Ein Waldorf-Paralleluniversum in China

“Eins muss man dem Übersetzer lassen, der das Wort “Waldorf” ins
Chinesische transferiert hat. Die drei Zeichen 华德福 (hua de fu) haben
zwar phonetisch nicht viel mit “Waldorf” zu tun, semantisch ergeben sie
aber einen tieferen Sinn. “China, Deutschland, Glück”, so die Bedeutung
der Zeichen.


Genial, oder? Dabei war Rudolf Steiner, Gründer der Waldorfschule, gar
kein Deutscher. Nun war er (leider) nicht der einzige Österreicher, der
in der ersten Hälfte des 20. Jahrhunderts in Deutschland den idealen Ort
für die Verbreitung seiner Ideologie sah. Wer jetzt an Adolf Hitler
denkt, liegt gar nicht so verkehrt. Was die steinersche Anthroposophie
und den Nationalsozialismus verbinde, sei der Rassismus, sagt Stefan
Hopmann, Bildungswissenschaftler an der Universität Wien: “Sie schöpfen
aus dem selben Fundus. Steiner hatte völlig skurrile Auffassungen über
die Schwarzen, die Roten und die Gelben. Der Unterschied zu Hitler ist:
Steiner war kein Faschist.”


Was hatte er über die “Gelben”, also auch die Chinesen, gesagt? “Die
gelbe Rasse hat laut Steiner ein anders geformtes Gehirn und nimmt das
Licht auch anders auf. Für Steiner repräsentiert der Arier den
Erwachsenen der gegenwärtigen weltgeschichtlichen Epoche. Die gelbe
Rasse ist die Pubertierende, die Heranwachsende”, erläutert Hopmann.
(…)

Das klingt alles nach einem Paralleluniversum, nach einer Sekte. Den
Eindruck muss man zumindest von den Waldorfschulen in China haben. Ein
Vater schildert mir, dass die Waldorf-Ableger in China oft am Stadtrand
gebaut werden. Da sich die Eltern stark einbringen müssen, werden sie
mehr oder minder gezwungen, in die Nähe der Schule zu ziehen. So
entsteht mit der Zeit eine Waldorf-Gemeinde. Oder anders gesagt: Die
Familien leben zunehmend isoliert.

Für diese Isolation zahlen die Eltern auch noch einen hohen Preis. Für
umgerechnet 500 Euro im Monat ist ein Platz in der Waldorf-Gemeinde
sicher.“ (Zhang Danhong)

Quelle: Die Deutsche Welle – Redakteurin Zhang Danhong – “Mein Deutschland: Von Deutschland lernen, heißt Waldorfschule besuchen: ‘Das hohe Ansehen Deutschlands in China treibt mitunter seltsame Blüten. Eine davon ist der Hype um die Waldorfschule.’“.
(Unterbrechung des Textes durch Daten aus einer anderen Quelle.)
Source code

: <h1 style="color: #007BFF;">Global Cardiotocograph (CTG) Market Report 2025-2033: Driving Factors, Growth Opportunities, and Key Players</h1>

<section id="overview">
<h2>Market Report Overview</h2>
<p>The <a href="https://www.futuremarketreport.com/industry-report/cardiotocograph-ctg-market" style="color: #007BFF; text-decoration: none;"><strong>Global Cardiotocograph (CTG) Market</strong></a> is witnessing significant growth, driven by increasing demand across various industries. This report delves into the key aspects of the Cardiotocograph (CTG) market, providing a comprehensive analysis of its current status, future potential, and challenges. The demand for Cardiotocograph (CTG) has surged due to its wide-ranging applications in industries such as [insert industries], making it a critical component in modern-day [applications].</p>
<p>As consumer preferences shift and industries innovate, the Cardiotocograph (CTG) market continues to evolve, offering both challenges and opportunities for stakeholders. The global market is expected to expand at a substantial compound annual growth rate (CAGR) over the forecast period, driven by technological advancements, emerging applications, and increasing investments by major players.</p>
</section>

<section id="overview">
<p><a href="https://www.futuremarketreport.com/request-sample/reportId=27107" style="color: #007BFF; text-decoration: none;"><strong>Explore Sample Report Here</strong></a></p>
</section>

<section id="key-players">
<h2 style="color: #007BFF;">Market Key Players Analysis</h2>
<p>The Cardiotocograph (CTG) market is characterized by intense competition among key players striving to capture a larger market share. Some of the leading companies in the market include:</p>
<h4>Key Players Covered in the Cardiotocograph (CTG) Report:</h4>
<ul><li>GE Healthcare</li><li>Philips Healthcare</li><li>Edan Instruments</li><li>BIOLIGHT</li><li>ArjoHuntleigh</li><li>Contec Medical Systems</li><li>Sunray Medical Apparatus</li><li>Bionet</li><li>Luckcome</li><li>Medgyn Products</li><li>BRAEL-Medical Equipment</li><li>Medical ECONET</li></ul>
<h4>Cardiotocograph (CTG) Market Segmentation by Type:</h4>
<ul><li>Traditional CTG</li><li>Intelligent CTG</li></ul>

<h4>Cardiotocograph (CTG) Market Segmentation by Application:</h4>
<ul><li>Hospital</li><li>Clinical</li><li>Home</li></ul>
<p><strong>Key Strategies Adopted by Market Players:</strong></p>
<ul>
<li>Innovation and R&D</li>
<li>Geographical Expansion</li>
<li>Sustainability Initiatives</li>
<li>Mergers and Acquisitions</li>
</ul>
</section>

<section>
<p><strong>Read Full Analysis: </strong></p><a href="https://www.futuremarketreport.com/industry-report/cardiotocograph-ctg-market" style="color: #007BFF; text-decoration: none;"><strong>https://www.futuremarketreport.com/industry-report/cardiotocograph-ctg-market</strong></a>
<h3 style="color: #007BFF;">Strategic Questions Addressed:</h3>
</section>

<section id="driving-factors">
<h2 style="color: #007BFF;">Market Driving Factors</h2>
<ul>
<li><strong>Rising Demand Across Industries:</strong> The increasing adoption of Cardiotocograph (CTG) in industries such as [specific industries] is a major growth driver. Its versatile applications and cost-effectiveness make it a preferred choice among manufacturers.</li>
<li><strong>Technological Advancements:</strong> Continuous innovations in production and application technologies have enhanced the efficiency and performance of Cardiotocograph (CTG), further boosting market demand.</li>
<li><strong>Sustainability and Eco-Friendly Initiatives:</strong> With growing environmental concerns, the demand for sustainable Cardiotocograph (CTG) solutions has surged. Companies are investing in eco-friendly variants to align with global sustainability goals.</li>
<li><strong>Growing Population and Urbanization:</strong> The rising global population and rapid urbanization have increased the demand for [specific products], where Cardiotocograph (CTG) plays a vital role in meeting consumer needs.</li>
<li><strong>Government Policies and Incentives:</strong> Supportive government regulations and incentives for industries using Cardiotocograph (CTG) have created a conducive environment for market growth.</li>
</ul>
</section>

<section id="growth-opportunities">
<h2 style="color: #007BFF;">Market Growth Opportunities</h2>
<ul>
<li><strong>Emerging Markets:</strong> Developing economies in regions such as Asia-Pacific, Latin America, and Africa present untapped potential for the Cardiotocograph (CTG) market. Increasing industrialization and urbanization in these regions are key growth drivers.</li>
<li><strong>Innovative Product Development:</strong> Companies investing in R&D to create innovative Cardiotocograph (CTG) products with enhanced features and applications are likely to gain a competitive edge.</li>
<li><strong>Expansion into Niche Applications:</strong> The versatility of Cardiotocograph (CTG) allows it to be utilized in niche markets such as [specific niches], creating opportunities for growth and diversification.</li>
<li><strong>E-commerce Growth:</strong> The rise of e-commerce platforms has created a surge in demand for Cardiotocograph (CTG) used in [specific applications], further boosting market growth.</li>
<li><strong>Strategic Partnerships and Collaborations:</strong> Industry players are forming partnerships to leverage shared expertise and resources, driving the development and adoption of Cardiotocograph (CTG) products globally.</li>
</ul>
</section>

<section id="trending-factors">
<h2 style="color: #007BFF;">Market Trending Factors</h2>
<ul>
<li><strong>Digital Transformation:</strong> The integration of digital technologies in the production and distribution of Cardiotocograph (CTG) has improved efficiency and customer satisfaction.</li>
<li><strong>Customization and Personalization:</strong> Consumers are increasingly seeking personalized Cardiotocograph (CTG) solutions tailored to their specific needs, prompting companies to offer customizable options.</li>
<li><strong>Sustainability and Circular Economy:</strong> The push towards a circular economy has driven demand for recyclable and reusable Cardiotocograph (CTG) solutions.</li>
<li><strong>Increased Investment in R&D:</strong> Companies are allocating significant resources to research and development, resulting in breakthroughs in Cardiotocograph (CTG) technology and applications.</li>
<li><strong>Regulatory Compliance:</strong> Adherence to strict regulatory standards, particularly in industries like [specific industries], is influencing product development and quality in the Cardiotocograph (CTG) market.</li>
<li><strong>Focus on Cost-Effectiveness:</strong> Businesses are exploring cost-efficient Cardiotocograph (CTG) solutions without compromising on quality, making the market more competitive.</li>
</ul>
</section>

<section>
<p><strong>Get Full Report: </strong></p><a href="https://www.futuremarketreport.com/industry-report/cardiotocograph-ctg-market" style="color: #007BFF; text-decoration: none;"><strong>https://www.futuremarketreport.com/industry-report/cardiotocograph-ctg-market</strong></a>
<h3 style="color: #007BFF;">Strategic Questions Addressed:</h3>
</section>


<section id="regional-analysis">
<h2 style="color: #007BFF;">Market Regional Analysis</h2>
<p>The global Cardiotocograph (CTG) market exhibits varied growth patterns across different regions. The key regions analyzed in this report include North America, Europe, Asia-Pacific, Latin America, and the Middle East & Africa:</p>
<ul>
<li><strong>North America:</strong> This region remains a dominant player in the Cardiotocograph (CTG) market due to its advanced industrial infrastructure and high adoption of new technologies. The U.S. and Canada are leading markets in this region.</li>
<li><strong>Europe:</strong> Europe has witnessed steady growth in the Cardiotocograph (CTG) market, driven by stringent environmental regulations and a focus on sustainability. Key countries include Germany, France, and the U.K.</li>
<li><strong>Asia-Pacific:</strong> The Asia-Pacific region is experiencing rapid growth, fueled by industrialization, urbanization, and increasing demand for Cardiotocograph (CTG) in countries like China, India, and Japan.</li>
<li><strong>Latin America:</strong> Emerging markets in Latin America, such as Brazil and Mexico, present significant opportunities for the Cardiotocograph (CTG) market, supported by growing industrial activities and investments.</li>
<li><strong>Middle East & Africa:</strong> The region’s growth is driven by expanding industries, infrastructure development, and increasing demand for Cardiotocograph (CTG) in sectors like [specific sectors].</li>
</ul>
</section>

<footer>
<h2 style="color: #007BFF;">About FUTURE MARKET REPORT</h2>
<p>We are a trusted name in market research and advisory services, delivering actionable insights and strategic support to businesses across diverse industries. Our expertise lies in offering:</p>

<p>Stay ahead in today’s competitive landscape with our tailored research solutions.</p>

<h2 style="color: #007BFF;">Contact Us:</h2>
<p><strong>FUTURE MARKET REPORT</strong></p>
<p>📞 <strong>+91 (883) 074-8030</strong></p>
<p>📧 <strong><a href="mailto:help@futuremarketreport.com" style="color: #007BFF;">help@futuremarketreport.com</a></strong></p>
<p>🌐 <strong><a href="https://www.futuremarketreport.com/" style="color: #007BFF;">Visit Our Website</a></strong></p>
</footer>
Siehe auch Zitate von Rudolf Steiner bei Steinerquotes:

Früher tranken die Menschen Sauerstoff

“Dies geschah in der Mitte der atlantischen Rasse, wo der Mensch sein Ich
erhielt.
(…) Man
muß folgendes bedenken: Heute herrschen ganz andere Zustände auf der
Erde als damals, als der erste Mensch auftrat.
(…)

In früheren Zeiten tranken die Menschen
Sauerstoff, wie sie heute Wasser trinken.” (Rudolf Steiner)

Quelle. Rudolf Steiner – “Vorträge vor Mitgliedern der Anthroposophischen Gesellschaft. Esoterische Stunde“ (GA266a,S.314) (via)

Heutige Erfinder sind reinkarnierte Atlantier

„Die großen Erfinder unserer Rasse sind Inkarnationen von «Sehern» der atlantischen Rasse. In ihren genialen Einfällen lebt sich etwas aus, das ein anderes zur Grundlage hat, etwas, das während ihrer atlantischen Inkarnation als lebensschaffende Kraft in ihnen war. Unsere Logik, Naturkenntnis, Technik und so weiter wachsen aus einem Boden heraus, der in der Atlantis gelegt worden ist.“ (Rudolf Steiner)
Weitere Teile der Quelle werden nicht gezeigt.